WHAT YOU ARE ASKED TO DO:
Copy exactly the lines of the material below that run from the one containing "- a good first" through the one containing "## PyTorch 2". Copy no other lines.

STORED DATA:
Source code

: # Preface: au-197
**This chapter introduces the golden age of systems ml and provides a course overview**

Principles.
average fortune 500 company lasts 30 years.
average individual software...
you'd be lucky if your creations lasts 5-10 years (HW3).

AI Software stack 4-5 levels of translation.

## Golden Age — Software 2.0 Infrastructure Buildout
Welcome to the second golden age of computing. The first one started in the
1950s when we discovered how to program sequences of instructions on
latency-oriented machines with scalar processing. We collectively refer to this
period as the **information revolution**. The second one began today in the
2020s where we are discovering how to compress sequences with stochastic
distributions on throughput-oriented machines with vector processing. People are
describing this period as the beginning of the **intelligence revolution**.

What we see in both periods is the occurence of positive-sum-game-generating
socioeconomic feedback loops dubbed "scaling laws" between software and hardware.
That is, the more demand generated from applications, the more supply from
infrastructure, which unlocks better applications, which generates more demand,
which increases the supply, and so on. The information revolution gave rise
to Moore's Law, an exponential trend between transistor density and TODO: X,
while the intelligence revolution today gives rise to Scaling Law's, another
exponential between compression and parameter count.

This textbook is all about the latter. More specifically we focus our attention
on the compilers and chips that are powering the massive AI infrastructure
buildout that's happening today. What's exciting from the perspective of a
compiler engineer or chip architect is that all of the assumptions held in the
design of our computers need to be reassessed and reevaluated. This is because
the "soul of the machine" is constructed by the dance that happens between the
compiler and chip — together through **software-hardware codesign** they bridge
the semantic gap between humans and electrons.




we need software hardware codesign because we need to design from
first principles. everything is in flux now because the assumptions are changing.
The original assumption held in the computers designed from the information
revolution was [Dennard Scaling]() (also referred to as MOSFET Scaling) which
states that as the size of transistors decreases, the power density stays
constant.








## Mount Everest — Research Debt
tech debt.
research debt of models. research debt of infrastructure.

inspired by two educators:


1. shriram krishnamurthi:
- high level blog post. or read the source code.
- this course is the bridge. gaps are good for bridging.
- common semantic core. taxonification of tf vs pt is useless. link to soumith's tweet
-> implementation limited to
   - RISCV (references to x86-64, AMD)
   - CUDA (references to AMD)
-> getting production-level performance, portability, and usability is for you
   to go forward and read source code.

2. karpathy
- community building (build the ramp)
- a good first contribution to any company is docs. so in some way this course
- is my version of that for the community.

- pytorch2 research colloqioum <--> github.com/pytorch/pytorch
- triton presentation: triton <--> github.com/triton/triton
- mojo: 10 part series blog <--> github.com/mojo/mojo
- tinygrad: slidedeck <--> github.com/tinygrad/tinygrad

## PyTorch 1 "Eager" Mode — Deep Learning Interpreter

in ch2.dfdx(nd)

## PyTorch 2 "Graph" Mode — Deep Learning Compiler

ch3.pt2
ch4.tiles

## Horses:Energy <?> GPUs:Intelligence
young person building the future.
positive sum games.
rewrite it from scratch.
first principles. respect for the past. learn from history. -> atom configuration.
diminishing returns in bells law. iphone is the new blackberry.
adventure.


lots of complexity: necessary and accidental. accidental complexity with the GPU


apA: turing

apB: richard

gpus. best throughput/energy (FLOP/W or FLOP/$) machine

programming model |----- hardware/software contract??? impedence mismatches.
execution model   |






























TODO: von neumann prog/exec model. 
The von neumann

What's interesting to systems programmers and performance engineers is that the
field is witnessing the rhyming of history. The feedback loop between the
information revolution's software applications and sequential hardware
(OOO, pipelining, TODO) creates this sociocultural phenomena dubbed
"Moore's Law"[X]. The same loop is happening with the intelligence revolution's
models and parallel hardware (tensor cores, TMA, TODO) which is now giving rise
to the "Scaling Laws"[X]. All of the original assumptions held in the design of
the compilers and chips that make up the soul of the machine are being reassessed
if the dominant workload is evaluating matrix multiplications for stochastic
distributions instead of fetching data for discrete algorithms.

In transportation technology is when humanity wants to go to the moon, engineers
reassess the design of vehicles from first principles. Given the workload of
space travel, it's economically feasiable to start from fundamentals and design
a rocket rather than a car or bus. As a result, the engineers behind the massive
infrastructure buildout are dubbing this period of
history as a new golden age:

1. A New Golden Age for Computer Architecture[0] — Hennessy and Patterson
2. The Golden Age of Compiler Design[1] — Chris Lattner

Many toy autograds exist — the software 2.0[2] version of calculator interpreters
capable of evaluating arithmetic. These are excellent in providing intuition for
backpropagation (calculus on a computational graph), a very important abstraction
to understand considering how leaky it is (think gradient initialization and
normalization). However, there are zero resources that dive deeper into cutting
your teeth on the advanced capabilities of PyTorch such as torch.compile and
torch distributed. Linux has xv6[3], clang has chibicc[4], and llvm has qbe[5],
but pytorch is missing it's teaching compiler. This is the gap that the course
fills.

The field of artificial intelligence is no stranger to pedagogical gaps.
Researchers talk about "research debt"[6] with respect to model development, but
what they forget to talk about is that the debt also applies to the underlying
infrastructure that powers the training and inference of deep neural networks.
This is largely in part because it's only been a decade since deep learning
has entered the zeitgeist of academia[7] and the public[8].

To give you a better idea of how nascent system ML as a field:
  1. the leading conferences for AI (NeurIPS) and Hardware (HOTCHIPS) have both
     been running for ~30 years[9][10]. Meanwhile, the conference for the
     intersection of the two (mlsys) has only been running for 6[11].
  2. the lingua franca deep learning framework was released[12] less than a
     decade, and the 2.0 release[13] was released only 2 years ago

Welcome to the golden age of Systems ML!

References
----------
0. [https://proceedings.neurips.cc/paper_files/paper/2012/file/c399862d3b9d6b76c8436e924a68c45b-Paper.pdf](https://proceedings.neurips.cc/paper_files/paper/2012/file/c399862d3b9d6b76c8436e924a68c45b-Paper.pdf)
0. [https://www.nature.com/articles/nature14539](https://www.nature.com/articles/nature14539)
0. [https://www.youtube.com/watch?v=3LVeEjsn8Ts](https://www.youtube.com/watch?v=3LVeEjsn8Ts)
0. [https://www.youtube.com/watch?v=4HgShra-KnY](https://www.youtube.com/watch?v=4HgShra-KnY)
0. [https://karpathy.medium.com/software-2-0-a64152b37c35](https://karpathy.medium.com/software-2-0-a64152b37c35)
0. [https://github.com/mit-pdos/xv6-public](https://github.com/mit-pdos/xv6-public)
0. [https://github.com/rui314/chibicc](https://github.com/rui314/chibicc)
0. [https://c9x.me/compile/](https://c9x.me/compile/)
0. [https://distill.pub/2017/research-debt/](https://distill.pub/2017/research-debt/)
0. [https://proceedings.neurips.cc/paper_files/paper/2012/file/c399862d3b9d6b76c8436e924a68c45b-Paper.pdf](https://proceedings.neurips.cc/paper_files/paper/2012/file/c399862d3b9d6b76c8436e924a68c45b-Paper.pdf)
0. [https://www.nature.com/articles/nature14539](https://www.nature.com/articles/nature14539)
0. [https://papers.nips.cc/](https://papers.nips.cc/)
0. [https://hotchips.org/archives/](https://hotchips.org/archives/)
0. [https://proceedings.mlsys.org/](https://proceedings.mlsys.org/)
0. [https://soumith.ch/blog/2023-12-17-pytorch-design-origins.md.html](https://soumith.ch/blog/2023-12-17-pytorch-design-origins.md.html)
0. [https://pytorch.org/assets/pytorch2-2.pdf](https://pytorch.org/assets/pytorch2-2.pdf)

EXERCISE ANSWER:
- a good first contribution to any company is docs. so in some way this course
- is my version of that for the community.

- pytorch2 research colloqioum <--> github.com/pytorch/pytorch
- triton presentation: triton <--> github.com/triton/triton
- mojo: 10 part series blog <--> github.com/mojo/mojo
- tinygrad: slidedeck <--> github.com/tinygrad/tinygrad

## PyTorch 1 "Eager" Mode — Deep Learning Interpreter

in ch2.dfdx(nd)

## PyTorch 2 "Graph" Mode — Deep Learning Compiler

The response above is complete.